I believe it was supposed to be eliminated by the StackSlotColoring, but it was not because LiveStacks comes out empty.

I.e. until we resolve dead stack objects elimination issue it is better to rely on the scratch rsrc register usage.

rampitec added inline comments.Nov 11 2020, 4:16 PM
llvm/lib/Target/AMDGPU/SIInstrInfo.cpp
1388–1390

See D91307 for elimination of dead stack objects. That one is needed if we want to remove implicit operand here (and in fact just needed).
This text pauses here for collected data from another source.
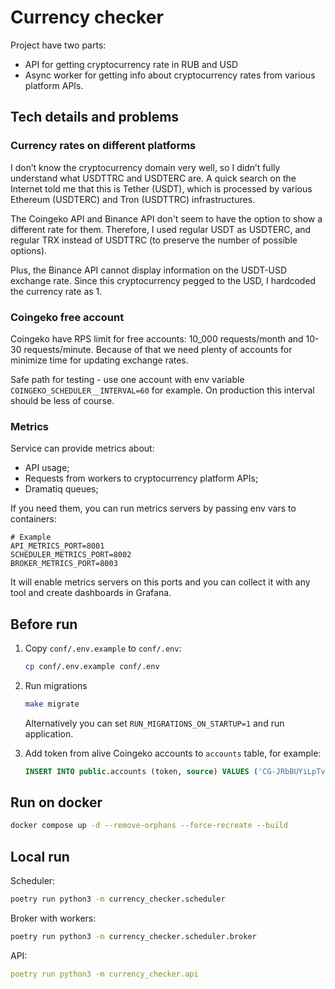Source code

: # Currency checker

Project have two parts:

- API for getting cryptocurrency rate in RUB and USD 
- Async worker for getting info about cryptocurrency rates from various platform APIs.

## Tech details and problems

### Currency rates on different platforms

I don’t know the cryptocurrency domain very well, so I didn’t fully understand what USDTTRC and USDTERC are.
A quick search on the Internet told me that this is Tether (USDT), which is processed by various Ethereum (USDTERC) and Tron (USDTTRC) infrastructures.

The Coingeko API and Binance API don't seem to have the option to show a different rate for them.
Therefore, I used regular USDT as USDTERC, and regular TRX instead of USDTTRC (to preserve the number of possible options).

Plus, the Binance API cannot display information on the USDT-USD exchange rate. Since this cryptocurrency pegged to the USD, I hardcoded the currency rate as 1.

### Coingeko free account

Coingeko have RPS limit for free accounts: 10_000 requests/month and 10-30 requests/minute. 
Because of that we need plenty of accounts for minimize time for updating exchange rates. 

Safe path for testing - use one account with env variable `COINGEKO_SCHEDULER__INTERVAL=60` for example.
On production this interval should be less of course.

### Metrics

Service can provide metrics about:
- API usage;
- Requests from workers to cryptocurrency platform APIs;
- Dramatiq queues;

If you need them, you can run metrics servers by passing env vars to containers:
```dotenv
# Example
API_METRICS_PORT=8001
SCHEDULER_METRICS_PORT=8002
BROKER_METRICS_PORT=8003
```
It will enable metrics servers on this ports and you can collect it with any tool and create dashboards in Grafana.

## Before run

1. Copy `conf/.env.example` to `conf/.env`:
    ```bash
    cp conf/.env.example conf/.env
    ```

2. Run migrations
    ```bash
    make migrate
    ```

    Alternatively you can set `RUN_MIGRATIONS_ON_STARTUP=1` and run application.

3. Add token from alive Coingeko accounts to `accounts` table, for example:
   ```sql
   INSERT INTO public.accounts (token, source) VALUES ('CG-JRbBUYiLpTvoSrwgiMWL397S', 'coingeko');
   ```

## Run on docker

```bash
docker compose up -d --remove-orphans --force-recreate --build
```

## Local run

Scheduler:
```bash
poetry run python3 -m currency_checker.scheduler
```

Broker with workers:
```bash
poetry run python3 -m currency_checker.scheduler.broker
```

API:
```yaml
poetry run python3 -m currency_checker.api
```
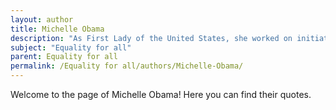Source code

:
 ```yaml
---
layout: author
title: Michelle Obama
description: "As First Lady of the United States, she worked on initiatives aimed at education, healthy living, and women's empowerment, often addressing issues of equality and access."
subject: "Equality for all"
parent: Equality for all
permalink: /Equality for all/authors/Michelle-Obama/
---
```


Welcome to the page of Michelle Obama! Here you can find their quotes.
rampitec updated this revision to Diff 304951.Nov 12 2020, 1:23 PM

OK, let's untangle this from dead slot elimination.
Dropped rsrc operand completely.

arsenm accepted this revision.Nov 12 2020, 3:09 PM
arsenm added inline comments.
llvm/test/CodeGen/AMDGPU/idot8s.ll
531–534

These are ugly but this won't happen in the real world with normal vector types

This revision was automatically updated to reflect the committed changes.